Exercise | Below are records; reply with nothing but the number of lines in them that contain "Provides".
*** Begin section ***
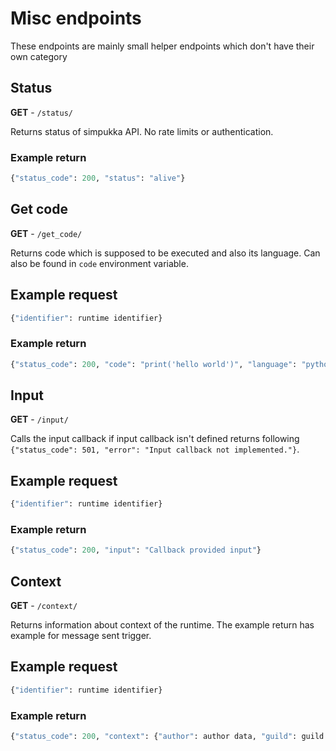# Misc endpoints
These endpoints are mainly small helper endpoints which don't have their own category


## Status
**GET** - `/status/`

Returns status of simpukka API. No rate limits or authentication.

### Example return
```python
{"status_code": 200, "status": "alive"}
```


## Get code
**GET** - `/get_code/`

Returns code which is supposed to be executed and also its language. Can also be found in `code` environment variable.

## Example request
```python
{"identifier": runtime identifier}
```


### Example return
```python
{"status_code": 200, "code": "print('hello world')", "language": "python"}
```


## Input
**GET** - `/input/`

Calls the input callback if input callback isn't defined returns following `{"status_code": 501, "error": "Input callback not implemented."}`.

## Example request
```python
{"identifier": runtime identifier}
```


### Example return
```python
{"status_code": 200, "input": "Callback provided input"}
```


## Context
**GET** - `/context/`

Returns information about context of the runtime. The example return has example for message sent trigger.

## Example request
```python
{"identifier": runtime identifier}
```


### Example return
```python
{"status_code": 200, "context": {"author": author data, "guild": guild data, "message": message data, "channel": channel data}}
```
*** End section ***
*** Begin section ***
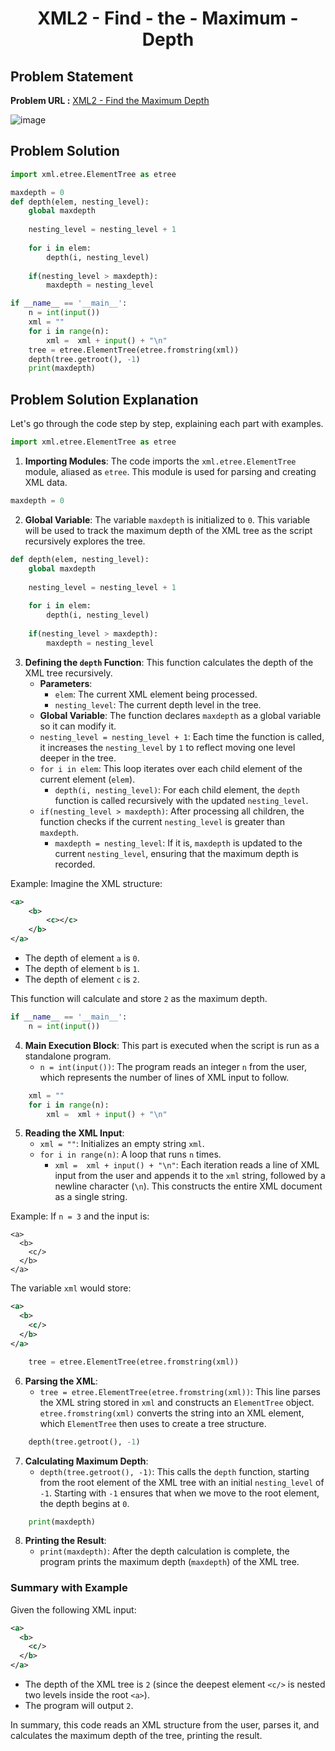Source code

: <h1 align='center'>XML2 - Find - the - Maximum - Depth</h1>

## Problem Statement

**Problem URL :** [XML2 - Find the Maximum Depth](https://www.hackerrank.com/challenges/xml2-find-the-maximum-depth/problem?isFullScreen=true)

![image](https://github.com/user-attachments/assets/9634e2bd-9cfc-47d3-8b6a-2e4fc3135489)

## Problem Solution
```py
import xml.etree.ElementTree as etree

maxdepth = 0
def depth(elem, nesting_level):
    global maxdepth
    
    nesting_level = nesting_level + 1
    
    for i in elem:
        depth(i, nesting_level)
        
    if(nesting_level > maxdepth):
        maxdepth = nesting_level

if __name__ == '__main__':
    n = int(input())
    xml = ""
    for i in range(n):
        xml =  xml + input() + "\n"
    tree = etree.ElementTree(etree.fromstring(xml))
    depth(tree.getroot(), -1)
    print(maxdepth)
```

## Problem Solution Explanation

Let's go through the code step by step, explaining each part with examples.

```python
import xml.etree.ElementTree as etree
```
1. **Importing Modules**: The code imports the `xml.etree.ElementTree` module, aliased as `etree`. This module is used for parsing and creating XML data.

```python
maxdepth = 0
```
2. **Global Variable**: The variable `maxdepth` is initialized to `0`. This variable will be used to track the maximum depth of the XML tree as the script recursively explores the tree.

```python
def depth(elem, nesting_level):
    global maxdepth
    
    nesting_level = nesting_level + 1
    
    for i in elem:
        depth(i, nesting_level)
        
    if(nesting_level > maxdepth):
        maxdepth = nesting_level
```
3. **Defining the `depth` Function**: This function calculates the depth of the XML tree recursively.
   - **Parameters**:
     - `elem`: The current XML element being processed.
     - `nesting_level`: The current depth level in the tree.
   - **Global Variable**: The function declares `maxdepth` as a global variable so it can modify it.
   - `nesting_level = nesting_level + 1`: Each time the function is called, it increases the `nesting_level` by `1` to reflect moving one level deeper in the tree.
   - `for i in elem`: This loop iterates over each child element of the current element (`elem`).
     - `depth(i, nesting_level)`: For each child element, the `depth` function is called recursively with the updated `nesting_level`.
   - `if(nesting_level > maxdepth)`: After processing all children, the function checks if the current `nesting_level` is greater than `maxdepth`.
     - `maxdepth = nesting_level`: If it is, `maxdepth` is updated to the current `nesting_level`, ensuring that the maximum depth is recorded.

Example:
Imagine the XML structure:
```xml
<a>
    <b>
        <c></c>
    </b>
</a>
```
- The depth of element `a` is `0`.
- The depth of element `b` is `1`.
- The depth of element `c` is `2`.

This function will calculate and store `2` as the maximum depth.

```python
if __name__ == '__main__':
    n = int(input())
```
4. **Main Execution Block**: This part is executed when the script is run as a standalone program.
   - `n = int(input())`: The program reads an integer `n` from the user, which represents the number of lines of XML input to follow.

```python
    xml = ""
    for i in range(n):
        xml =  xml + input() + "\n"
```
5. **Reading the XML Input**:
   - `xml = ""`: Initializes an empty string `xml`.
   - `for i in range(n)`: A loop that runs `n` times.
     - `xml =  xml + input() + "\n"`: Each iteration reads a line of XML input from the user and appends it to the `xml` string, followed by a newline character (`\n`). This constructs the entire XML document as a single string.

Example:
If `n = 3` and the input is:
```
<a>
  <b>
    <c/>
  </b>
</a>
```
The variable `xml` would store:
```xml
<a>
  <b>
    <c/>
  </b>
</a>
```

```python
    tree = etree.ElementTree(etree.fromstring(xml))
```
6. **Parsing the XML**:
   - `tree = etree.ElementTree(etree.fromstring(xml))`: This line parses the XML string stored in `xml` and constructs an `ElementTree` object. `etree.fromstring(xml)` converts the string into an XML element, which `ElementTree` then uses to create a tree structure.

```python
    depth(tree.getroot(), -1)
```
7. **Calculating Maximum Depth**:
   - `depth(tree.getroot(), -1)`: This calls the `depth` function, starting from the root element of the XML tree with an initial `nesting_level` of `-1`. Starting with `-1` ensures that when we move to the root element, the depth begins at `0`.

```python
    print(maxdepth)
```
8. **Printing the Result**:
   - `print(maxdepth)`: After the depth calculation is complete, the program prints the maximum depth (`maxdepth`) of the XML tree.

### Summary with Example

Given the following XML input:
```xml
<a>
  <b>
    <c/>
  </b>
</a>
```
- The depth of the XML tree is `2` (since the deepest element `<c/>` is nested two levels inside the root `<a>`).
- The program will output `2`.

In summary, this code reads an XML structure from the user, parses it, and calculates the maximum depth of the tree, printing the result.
*** End section ***
*** Begin section ***
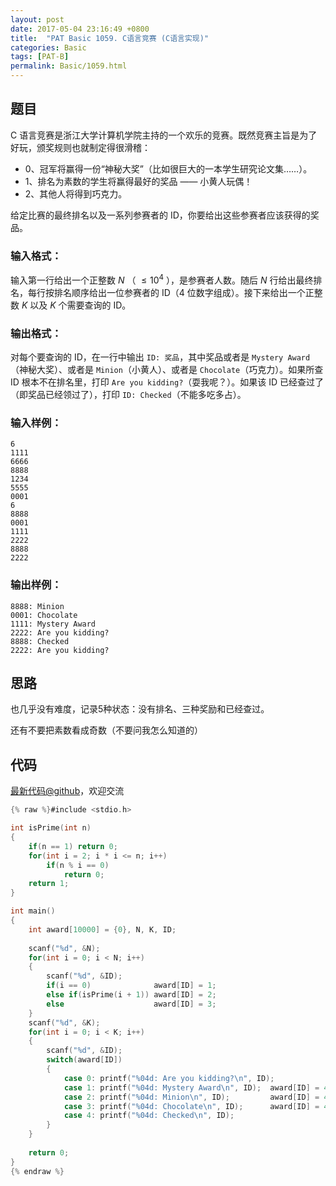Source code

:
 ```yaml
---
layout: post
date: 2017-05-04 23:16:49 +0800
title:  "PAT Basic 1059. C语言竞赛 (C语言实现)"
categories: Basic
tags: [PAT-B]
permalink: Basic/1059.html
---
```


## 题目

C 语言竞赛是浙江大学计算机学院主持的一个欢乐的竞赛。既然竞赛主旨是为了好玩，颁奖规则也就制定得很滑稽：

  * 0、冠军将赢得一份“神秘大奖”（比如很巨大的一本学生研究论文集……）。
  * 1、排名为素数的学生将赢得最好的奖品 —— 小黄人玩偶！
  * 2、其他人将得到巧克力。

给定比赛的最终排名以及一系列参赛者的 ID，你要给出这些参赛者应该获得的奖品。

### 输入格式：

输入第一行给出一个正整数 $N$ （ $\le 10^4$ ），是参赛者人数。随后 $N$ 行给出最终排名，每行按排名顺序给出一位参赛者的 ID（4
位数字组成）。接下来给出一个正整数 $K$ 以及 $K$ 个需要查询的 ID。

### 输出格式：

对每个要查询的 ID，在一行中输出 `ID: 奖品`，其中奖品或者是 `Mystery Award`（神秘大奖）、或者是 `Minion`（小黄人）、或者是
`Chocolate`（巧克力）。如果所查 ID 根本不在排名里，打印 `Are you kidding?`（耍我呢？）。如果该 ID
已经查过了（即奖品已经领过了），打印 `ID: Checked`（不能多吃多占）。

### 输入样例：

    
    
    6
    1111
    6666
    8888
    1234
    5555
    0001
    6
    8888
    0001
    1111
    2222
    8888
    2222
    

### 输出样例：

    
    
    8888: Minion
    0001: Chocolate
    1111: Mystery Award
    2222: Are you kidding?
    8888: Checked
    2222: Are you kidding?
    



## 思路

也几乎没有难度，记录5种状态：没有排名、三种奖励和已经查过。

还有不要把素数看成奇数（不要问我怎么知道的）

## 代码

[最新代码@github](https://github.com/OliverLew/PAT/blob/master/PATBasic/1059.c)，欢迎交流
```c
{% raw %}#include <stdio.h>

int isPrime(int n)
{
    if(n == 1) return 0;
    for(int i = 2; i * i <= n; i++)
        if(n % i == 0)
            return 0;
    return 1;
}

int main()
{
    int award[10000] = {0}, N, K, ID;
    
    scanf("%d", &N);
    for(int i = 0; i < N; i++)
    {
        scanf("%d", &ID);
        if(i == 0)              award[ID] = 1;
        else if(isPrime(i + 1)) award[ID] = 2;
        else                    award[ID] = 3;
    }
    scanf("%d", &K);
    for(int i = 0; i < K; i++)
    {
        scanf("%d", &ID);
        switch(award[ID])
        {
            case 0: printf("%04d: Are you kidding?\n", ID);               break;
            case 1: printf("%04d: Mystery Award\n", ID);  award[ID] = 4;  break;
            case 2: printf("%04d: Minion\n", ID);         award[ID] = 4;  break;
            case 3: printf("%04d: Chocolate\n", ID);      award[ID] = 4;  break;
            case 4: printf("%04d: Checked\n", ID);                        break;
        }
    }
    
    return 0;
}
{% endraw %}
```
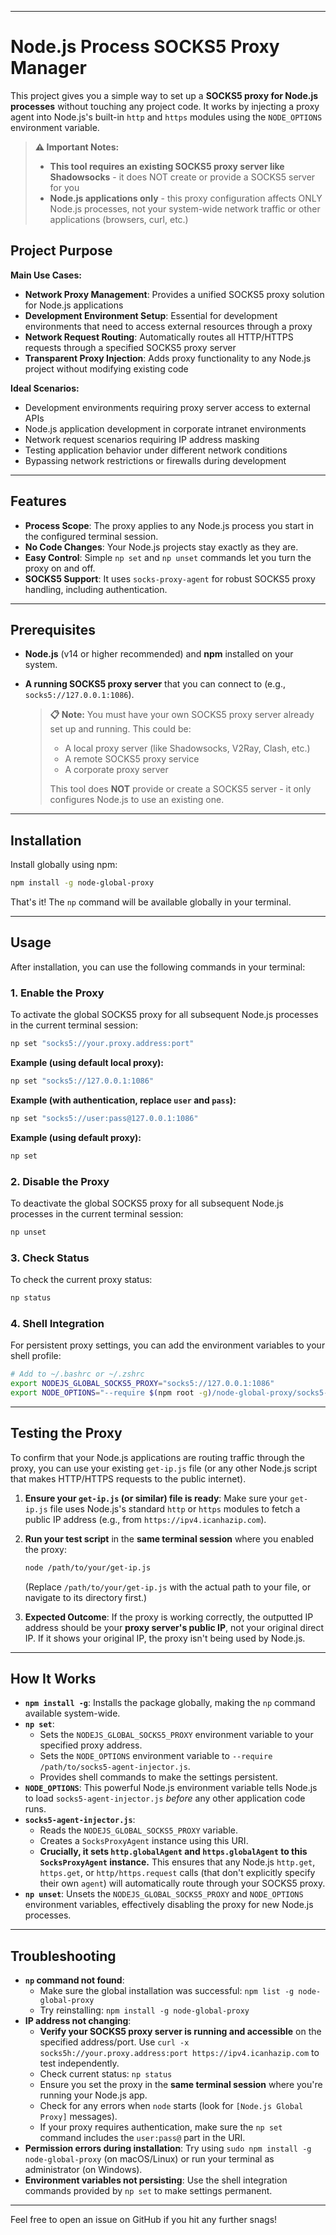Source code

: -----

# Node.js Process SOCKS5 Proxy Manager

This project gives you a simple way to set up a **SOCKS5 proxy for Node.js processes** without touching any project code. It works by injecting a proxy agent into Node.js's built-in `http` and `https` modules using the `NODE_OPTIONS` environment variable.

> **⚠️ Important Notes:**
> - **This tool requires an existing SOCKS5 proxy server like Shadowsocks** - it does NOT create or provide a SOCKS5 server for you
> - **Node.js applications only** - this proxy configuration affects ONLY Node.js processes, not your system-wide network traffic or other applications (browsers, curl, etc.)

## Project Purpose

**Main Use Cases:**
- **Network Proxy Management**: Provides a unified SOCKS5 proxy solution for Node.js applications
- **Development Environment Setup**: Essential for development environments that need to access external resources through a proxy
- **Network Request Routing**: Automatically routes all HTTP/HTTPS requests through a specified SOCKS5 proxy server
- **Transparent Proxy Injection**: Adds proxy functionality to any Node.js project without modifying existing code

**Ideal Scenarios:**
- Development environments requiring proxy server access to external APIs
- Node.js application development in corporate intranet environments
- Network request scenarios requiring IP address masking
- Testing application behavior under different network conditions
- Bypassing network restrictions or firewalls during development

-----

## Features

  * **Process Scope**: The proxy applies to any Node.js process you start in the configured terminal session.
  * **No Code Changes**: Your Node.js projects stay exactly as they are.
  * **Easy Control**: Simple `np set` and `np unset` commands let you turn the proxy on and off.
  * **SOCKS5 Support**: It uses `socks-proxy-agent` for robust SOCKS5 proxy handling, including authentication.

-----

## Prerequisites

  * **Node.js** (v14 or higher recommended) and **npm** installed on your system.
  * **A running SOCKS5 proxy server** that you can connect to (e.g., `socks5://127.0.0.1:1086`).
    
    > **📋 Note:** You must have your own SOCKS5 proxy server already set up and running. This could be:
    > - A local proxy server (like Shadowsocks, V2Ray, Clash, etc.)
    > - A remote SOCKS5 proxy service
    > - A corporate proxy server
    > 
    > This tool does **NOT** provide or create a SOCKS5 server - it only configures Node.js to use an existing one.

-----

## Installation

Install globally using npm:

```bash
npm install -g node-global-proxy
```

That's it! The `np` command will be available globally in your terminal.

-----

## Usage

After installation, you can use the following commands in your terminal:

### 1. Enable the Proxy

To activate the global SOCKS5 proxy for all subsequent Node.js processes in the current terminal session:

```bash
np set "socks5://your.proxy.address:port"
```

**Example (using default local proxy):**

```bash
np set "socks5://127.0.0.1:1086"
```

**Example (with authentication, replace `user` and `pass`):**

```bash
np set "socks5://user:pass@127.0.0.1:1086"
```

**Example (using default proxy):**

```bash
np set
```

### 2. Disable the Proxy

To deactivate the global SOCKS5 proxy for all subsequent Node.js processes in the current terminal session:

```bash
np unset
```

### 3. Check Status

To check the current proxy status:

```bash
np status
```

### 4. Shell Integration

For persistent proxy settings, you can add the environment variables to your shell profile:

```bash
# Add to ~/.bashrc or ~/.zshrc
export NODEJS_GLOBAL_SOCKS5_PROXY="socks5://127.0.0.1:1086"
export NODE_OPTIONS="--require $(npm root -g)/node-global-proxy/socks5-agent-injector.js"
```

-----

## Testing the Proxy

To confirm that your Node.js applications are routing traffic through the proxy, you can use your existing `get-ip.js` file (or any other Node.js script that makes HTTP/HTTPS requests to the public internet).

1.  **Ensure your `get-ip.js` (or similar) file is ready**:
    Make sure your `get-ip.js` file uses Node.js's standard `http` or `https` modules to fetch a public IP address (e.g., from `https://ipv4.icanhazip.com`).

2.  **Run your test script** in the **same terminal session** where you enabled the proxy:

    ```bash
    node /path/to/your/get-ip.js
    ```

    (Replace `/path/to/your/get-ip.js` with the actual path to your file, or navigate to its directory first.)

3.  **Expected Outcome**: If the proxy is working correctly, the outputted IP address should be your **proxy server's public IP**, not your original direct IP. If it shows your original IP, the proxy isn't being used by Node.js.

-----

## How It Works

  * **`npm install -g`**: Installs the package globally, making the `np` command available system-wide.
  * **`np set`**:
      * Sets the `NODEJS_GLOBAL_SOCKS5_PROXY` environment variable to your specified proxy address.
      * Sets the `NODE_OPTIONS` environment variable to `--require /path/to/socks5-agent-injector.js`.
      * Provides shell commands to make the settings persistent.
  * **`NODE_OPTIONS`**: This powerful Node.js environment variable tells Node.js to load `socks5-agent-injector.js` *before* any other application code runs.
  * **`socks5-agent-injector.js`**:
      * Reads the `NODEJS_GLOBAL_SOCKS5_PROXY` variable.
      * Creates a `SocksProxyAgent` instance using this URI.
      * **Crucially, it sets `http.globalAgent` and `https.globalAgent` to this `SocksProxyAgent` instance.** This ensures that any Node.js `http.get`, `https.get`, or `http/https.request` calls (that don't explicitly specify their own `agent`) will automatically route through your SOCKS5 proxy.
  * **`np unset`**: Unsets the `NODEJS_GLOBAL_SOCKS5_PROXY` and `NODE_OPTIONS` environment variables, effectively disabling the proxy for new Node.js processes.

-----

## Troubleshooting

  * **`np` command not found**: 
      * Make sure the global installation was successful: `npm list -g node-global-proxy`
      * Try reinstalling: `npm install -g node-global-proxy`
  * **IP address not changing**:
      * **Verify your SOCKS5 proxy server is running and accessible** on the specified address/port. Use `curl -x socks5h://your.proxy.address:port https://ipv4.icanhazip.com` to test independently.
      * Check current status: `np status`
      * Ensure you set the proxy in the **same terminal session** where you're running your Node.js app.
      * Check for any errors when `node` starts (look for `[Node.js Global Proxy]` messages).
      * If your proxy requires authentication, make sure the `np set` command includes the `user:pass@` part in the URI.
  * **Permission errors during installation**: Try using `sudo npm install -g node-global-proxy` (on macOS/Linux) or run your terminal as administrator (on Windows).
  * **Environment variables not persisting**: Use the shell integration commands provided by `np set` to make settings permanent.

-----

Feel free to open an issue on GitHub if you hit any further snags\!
*** End section ***
Task result | 2